Analyzing and transferring files to the workers ...done.
Error using distcomp.remoteparfor/rebuildParforController (line 217)
Unexpected failure to indicate all intervals added.

Error in distcomp.remoteparfor/handleIntervalErrorResult (line 253)
                obj.rebuildParforController();

Error in distcomp.remoteparfor/getCompleteIntervals (line 387)
                            [r, err] = obj.handleIntervalErrorResult(r);

Error in dirt_clean (line 29)
        parfor i = 1: nframes

Error in neural_enhance (line 45)
            Ydcln = dirt_clean(tmp, szad, isparaad);

Error in min1pipe (line 87)
            [m, imaxy, overwrite_flag] = neural_enhance(m, filename_reg, Params);
JinghaoLu commented 3 years ago

Yes it is matlab internal issue. My guess is there might be some other functions in your path that is conflicting with the current execution? You can set a breakpoint at line 29 of dirt_clean, and then run the loop with for instead of parfor and see if there is an issue pops up.

ximion commented 3 years ago

I get the same error but at a different location with MATLAB 2019b on our HPC cluster:

Done loop #5/5
Warning: A worker aborted during execution of the parfor loop. The parfor loop
will now run again on the remaining workers. 
> In distcomp/remoteparfor/handleIntervalErrorResult (line 240)
  In distcomp/remoteparfor/getCompleteIntervals (line 387)
  In parallel_function>distributed_execution (line 745)
  In parallel_function (line 577)
  In inter_section (line 181)
  In frame_reg (line 107)
  In min1pipe_bwHPC (line 137) 
Error using distcomp.remoteparfor/rebuildParforController (line 217)
Unexpected failure to indicate all intervals added.

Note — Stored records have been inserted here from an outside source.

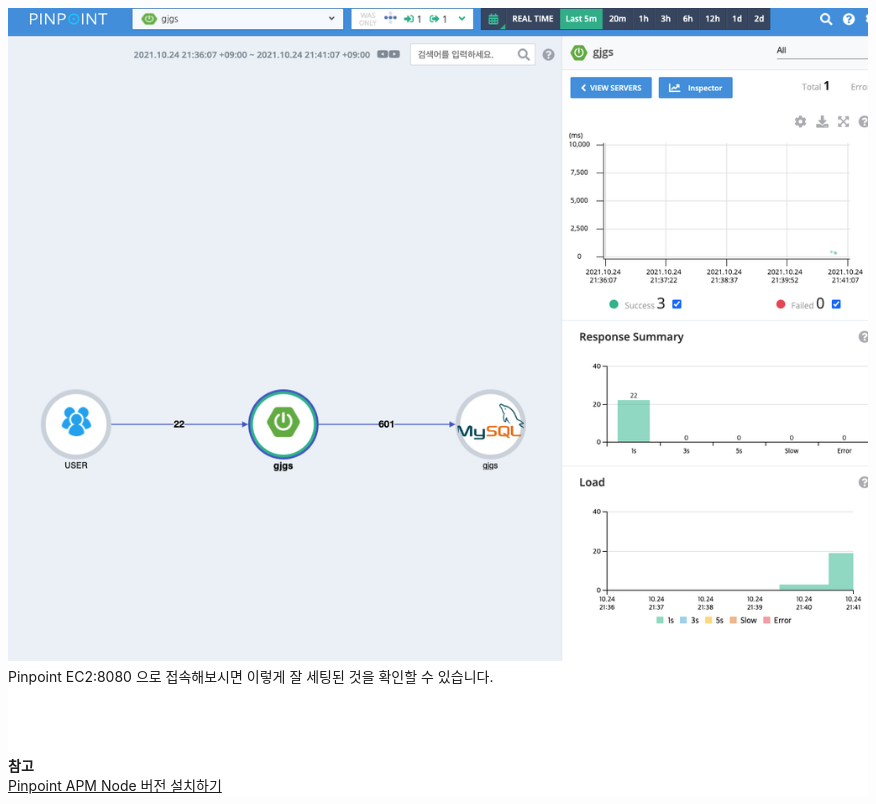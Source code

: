 ![그림3](https://github.com/backtony/blog-code/blob/master/spring/img/test/4/4-3.PNG?raw=true)  
Pinpoint EC2:8080 으로 접속해보시면 이렇게 잘 세팅된 것을 확인할 수 있습니다.



<Br><Br>

__참고__  
<a href="https://jojoldu.tistory.com/573" target="_blank"> Pinpoint APM Node 버전 설치하기</a>   
</a>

Error in distcomp.remoteparfor/handleIntervalErrorResult (line 253)
                obj.rebuildParforController();

Error in distcomp.remoteparfor/getCompleteIntervals (line 387)
                            [r, err] = obj.handleIntervalErrorResult(r);

Error in inter_section (line 181)
        parfor ip = 1: nY

Error in frame_reg (line 107)
        m = inter_section(m, sttn, se, pixs, scl, sigma_x, sigma_f, sigma_d,
        maskc);

Error in min1pipe_bwHPC (line 137)
                [m, corr_score, raw_score, scl, imaxy] = frame_reg(m, imaxy,
                se, Fsi_new, pixs, scl, sigma_x, sigma_f, sigma_d);

Not sure what is going on here, the parfor loop looks okay for me and Matlab is incredibly unhelpful with this particular error. The workspace for Matlab is created from scratch, so there is no chance that something else pollutes the path (just to be sure, I cleaned up everything a bunch of times).

Adith033 commented 1 year ago

{Error using distcomp.remoteparfor/rebuildParforController All workers aborted during execution of the parfor loop.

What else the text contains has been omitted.